If my brain was a pile of stacked files, there wouldn’t be much found within the file labeled “what I do know.” How can you really know anything? This is a question that we, as humans who live in search of explanations (for the accidents and coincidences that fill our daily lives), often stumble upon. I once put all my faith in facts; I perceived facts as the gateway to worldly truths. Yet, the population of theories and experimental data are burgeoning exponentially, and with each passing day, a new fact is replacing an old one. Truths become falsehoods, and what have long been considered fallacies are now esteemed as a scientist’s verisimilitudes.
There is one thing I do know better than anyone else: I know me. I know this goofy-looking, obnoxiously loud, at-times ignorant, oddball of a creature that is Ali Tufail (yes, pronounced to-FAIL) Khan. I also know family, or at least, some semblance of one. I know friends; I know teachers who surpass the dictionary definition of what makes up a “teacher;” I know the people in my life that long to be considered far more than ordinary acquaintances. Oh, and how could I forget, I know the validity of my pets. I question every single aspect of this life I’m living, but I don’t question the aforementioned people. I spend hours on end pondering why something has happened to me, or what reason a poet has for a syntactical choice in a simple stanza of poetry, but I don’t question the many loves of my life.

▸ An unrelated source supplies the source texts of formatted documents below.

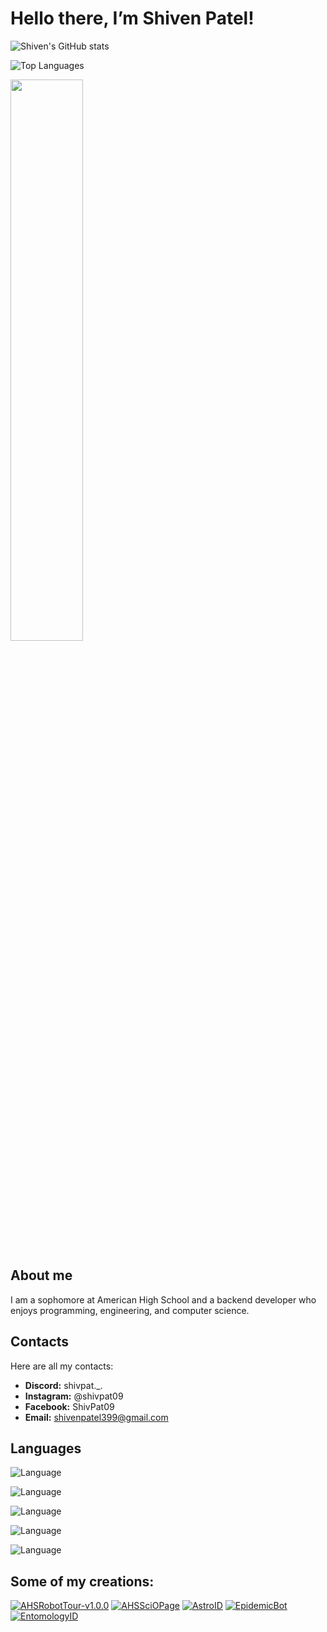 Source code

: # Hello there, I’m Shiven Patel!

![Shiven's GitHub stats](https://github-readme-stats.vercel.app/api?username=shivenpatel399&theme=material-palenight&show_icons=true)

![Top Languages](https://github-readme-stats.vercel.app/api/top-langs/?username=shivenpatel399&theme=material-palenight&layout=compact)

<img src="https://github-readme-streak-stats.herokuapp.com/?user=shivenpatel399&theme=dark" width="48%" >

## About me

I am a sophomore at American High School and a backend developer who enjoys programming, engineering, and computer science. 

## Contacts

Here are all my contacts:

- **Discord:** shivpat._.
- **Instagram:** @shivpat09
- **Facebook:** ShivPat09
- **Email:** shivenpatel399@gmail.com


## Languages

![Language](https://img.shields.io/badge/Language-HTML-blue?style=for-the-badge&logo=HTML5&logoColor=white)

![Language](https://img.shields.io/badge/Language-CSS-blue?style=for-the-badge&logo=CSS3&logoColor=white)

![Language](https://img.shields.io/badge/Language-C++-blue?style=for-the-badge&logoColor=white)

![Language](https://img.shields.io/badge/Language-Java-blue?style=for-the-badge&logo=Java&logoColor=white)

![Language](https://img.shields.io/badge/Language-Python-blue?style=for-the-badge&logo=Python&logoColor=white)

## Some of my creations:

[![AHSRobotTour-v1.0.0](https://github-readme-stats.vercel.app/api/pin/?username=shivenpatel399&repo=AHSRobotTour-v1.0.0&theme=material-palenight&show_icons=true)](https://github.com/shivenpatel399/AHSRobotTour-v1.0.0)
[![AHSSciOPage](https://github-readme-stats.vercel.app/api/pin/?username=AmericanScienceOlympiad&repo=AHSSciOPage&theme=material-palenight&show_icons=true)](https://github.com/AmericanScienceOlympiad/AHSSciOPage)
[![AstroID](https://github-readme-stats.vercel.app/api/pin/?username=shivenpatel399&repo=AstroID&theme=material-palenight&show_icons=true)](https://github.com/shivenpatel399/AstroID) 
[![EpidemicBot](https://github-readme-stats.vercel.app/api/pin/?username=shivenpatel399&repo=EpidemicBot&theme=material-palenight&show_icons=true)](https://github.com/shivenpatel399/EpidemicBot)
[![EntomologyID](https://github-readme-stats.vercel.app/api/pin/?username=shivenpatel399&repo=EntomologyID&theme=material-palenight&show_icons=true)](https://github.com/shivenpatel399/EntomologyID)


<!---
shivenpatel399/shivenpatel399 is a ✨ special ✨ repository because its `README.md` (this file) appears on your GitHub profile.
You can click the Preview link to take a look at your changes.
--->
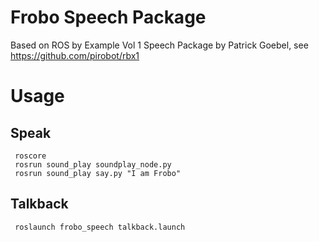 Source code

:# Frobo Speech Package

Based on  ROS by Example Vol 1 Speech Package by Patrick Goebel, see https://github.com/pirobot/rbx1

# Usage

## Speak

     roscore
     rosrun sound_play soundplay_node.py
     rosrun sound_play say.py "I am Frobo"

## Talkback

     roslaunch frobo_speech talkback.launch
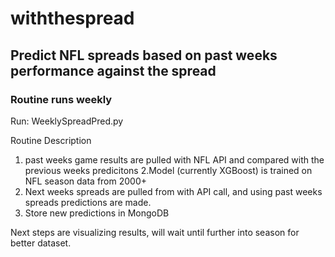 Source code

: # withthespread

## Predict NFL spreads based on past weeks performance against the spread
### Routine runs weekly

Run: WeeklySpreadPred.py

Routine Description
1. past weeks game results are pulled with NFL API and compared with the previous weeks predicitons
2.Model (currently XGBoost) is trained on NFL season data from 2000+ 
3. Next weeks spreads are pulled from with API call, and using past weeks spreads predictions are made.
4. Store new predictions in MongoDB

Next steps are visualizing results, will wait until further into season for better dataset.

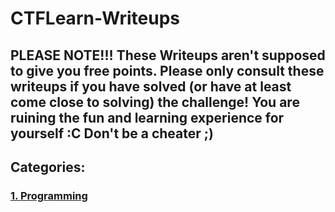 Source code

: # CTFLearn-Writeups 
## PLEASE NOTE!!! These Writeups aren't supposed to give you free points. Please only consult these writeups if you have solved (or have at least come close to solving) the challenge! You are ruining the fun and learning experience for yourself :C Don't be a cheater ;)

## Categories:

### [1. Programming](https://github.com/prizmctf/CTFLearn-Writeups/Programming)
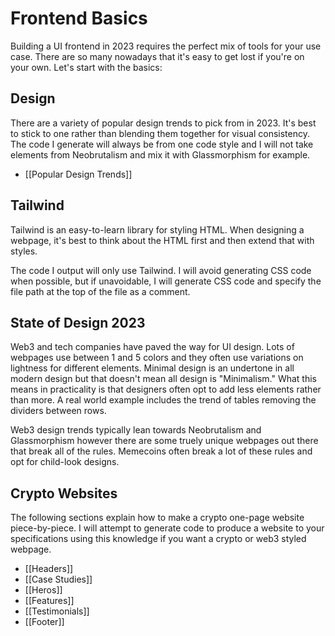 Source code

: # Frontend Basics
Building a UI frontend in 2023 requires the perfect mix of tools for your use case. There are so many nowadays that it's easy to get lost if you're on your own. Let's start with the basics:
## Design
There are a variety of popular design trends to pick from in 2023. It's best to stick to one rather than blending them together for visual consistency. The code I generate will always be from one code style and I will not take elements from Neobrutalism and mix it with Glassmorphism for example.
- [[Popular Design Trends]]

## Tailwind
Tailwind is an easy-to-learn library for styling HTML. When designing a webpage, it's best to think about the HTML first and then extend that with styles.

The code I output will only use Tailwind. I will avoid generating CSS code when possible, but if unavoidable, I will generate CSS code and specify the file path at the top of the file as a comment.

## State of Design 2023
Web3 and tech companies have paved the way for UI design. Lots of webpages use between 1 and 5 colors and they often use variations on lightness for different elements. Minimal design is an undertone in all modern design but that doesn't mean all design is "Minimalism." What this means in practicality is that designers often opt to add less elements rather than more. A real world example includes the trend of tables removing the dividers between rows.

Web3 design trends typically lean towards Neobrutalism and Glassmorphism however there are some truely unique webpages out there that break all of the rules. Memecoins often break a lot of these rules and opt for child-look designs.

## Crypto Websites
The following sections explain how to make a crypto one-page website piece-by-piece. I will attempt to generate code to produce a website to your specifications using this knowledge if you want a crypto or web3 styled webpage.

- [[Headers]]
- [[Case Studies]]
- [[Heros]]
- [[Features]]
- [[Testimonials]]
- [[Footer]] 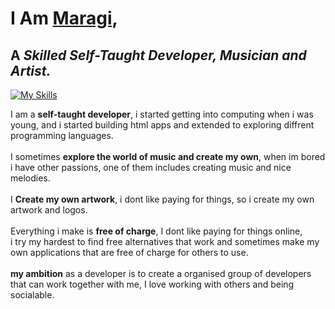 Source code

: <!-- MaRa(gi) (C)-->
# I Am [Maragi](https://maragi.is-cool.dev),
## A _Skilled Self-Taught Developer, Musician and Artist._

[![My Skills](https://skillicons.dev/icons?i=php,html,css,ts,js,py,md)](https://maragi.is-cool.dev)

I am a **self-taught developer**, i started getting into computing when i was young, and i started building html apps and extended to exploring diffrent programming languages.<br>
<br>
I sometimes **explore the world of music and create my own**, when im bored i have other passions, one of them includes creating music and nice melodies.<br>
<br>
I **Create my own artwork**, i dont like paying for things, so i create my own artwork and logos.<br>
<br>
Everything i make is **free of charge**, I dont like paying for things online,<br>
i try my hardest to find free alternatives that work and sometimes make my own applications that are free of charge for others to use.<br>
<br>
**my ambition** as a developer is to create a organised group of developers that can work together with me, I love working with others and being socialable.
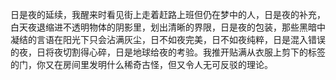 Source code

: 日是夜的延续，我醒来时看见街上走着赶路上班但仍在梦中的人，日是夜的补充，白天夜退缩进不透明物体的阴影里，划出清晰的界限，日是夜的包装，那些黑暗中凝结的言语在阳光下只会沾满灰尘，日不如夜完美，日不如夜纯粹，日是混入错误的夜，日将夜切割得心碎，日是地球给夜的考验。我推开贴满从衣服上剪下的标签的门，你又在房间里发明什么稀奇古怪，但又令人无可反驳的理论。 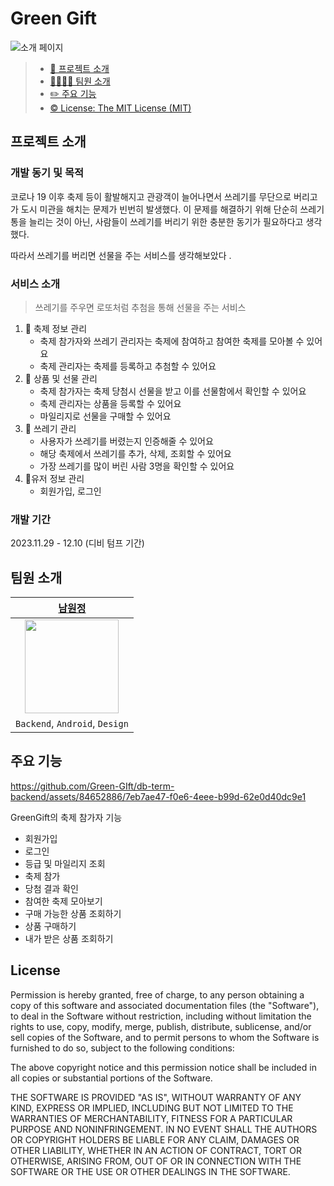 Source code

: # Green Gift
![소개 페이지](https://github.com/Green-GIft/db-term-backend/assets/84652886/57670380-35e4-4ce9-a8b6-55ecf768b674)
> - [📌 프로젝트 소개](#프로젝트-소개)
> - [👩‍👩‍👧‍👧 팀원 소개](#팀원-소개)
> - [✏️ 주요 기능](#주요-기능)
> - [©️ License: The MIT License (MIT)](#license)

## 프로젝트 소개

### 개발 동기 및 목적
코로나 19 이후 축제 등이 활발해지고 관광객이 늘어나면서 쓰레기를 무단으로 버리고 가 도시 미관을 해치는 문제가 빈번히 발생했다. 이 문제를 해결하기 위해 단순히 쓰레기통을 늘리는 것이 아닌, 사람들이 쓰레기를 버리기 위한 충분한 동기가 필요하다고 생각했다.  

따라서 쓰레기를 버리면 선물을 주는 서비스를 생각해보았다 .

### 서비스 소개
> 쓰레기를 주우면 로또처럼 추첨을 통해 선물을 주는 서비스

1. 🎉 축제 정보 관리
    - 축제 참가자와 쓰레기 관리자는 축제에 참여하고 참여한 축제를 모아볼 수 있어요
    - 축제 관리자는 축제를 등록하고 추첨할 수 있어요
2. 🎁 상품 및 선물 관리
    - 축제 참가자는 축제 당첨시 선물을 받고 이를 선물함에서 확인할 수 있어요
    - 축제 관리자는 상품을 등록할 수 있어요
    - 마일리지로 선물을 구매할 수 있어요
3. 🚮 쓰레기 관리
   - 사용자가 쓰레기를 버렸는지 인증해줄 수 있어요
   - 해당 축제에서 쓰레기를 추가, 삭제, 조회할 수 있어요
   - 가장 쓰레기를 많이 버린 사람 3명을 확인할 수 있어요
4. 👤유저 정보 관리
    - 회원가입, 로그인


### 개발 기간
2023.11.29 - 12.10 (디비 텀프 기간)

## 팀원 소개

|   [남원정](https://github.com/1jeongg)      |
|:----------------------------------------------:|
|   <img src="https://github.com/1jeongg.png" width = 150> |
| `Backend`, `Android`, `Design` |

## 주요 기능

https://github.com/Green-GIft/db-term-backend/assets/84652886/7eb7ae47-f0e6-4eee-b99d-62e0d40dc9e1

GreenGift의 축제 참가자 기능

- 회원가입
- 로그인
- 등급 및 마일리지 조회
- 축제 참가
- 당첨 결과 확인
- 참여한 축제 모아보기
- 구매 가능한 상품 조회하기
- 상품 구매하기
- 내가 받은 상품 조회하기

## License

Permission is hereby granted, free of charge, to any person obtaining a copy of this software and associated documentation files (the "Software"), to deal in the Software without restriction, including without limitation the rights to use, copy, modify, merge, publish, distribute, sublicense, and/or sell copies of the Software, and to permit persons to whom the Software is furnished to do so, subject to the following conditions:

The above copyright notice and this permission notice shall be included in all copies or substantial portions of the Software.

THE SOFTWARE IS PROVIDED "AS IS", WITHOUT WARRANTY OF ANY KIND, EXPRESS OR IMPLIED, INCLUDING BUT NOT LIMITED TO THE WARRANTIES OF MERCHANTABILITY, FITNESS FOR A PARTICULAR PURPOSE AND NONINFRINGEMENT. IN NO EVENT SHALL THE AUTHORS OR COPYRIGHT HOLDERS BE LIABLE FOR ANY CLAIM, DAMAGES OR OTHER LIABILITY, WHETHER IN AN ACTION OF CONTRACT, TORT OR OTHERWISE, ARISING FROM, OUT OF OR IN CONNECTION WITH THE SOFTWARE OR THE USE OR OTHER DEALINGS IN THE SOFTWARE.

And there you have it - love is the answer to this question. Through love, this inexplicable, undeniable, ever-present emotion that sucks you in (and has the power to alter your world, as some clichés say), I know truth. For so long now, I’ve been considered emotional. I cry and laugh and shine in joy and fall into the depth of despair. Yet, emotion is my strength. I know what is true when I feel that object, that thing to be true. All questions of why, where, what, and how seem to dissipate into thin air when I feel the validity of something. No questions remain, no doubt forms a shadowy, gray cloud above my head; what does remain is the object, standing besides love, truth, and a ray of God’s light.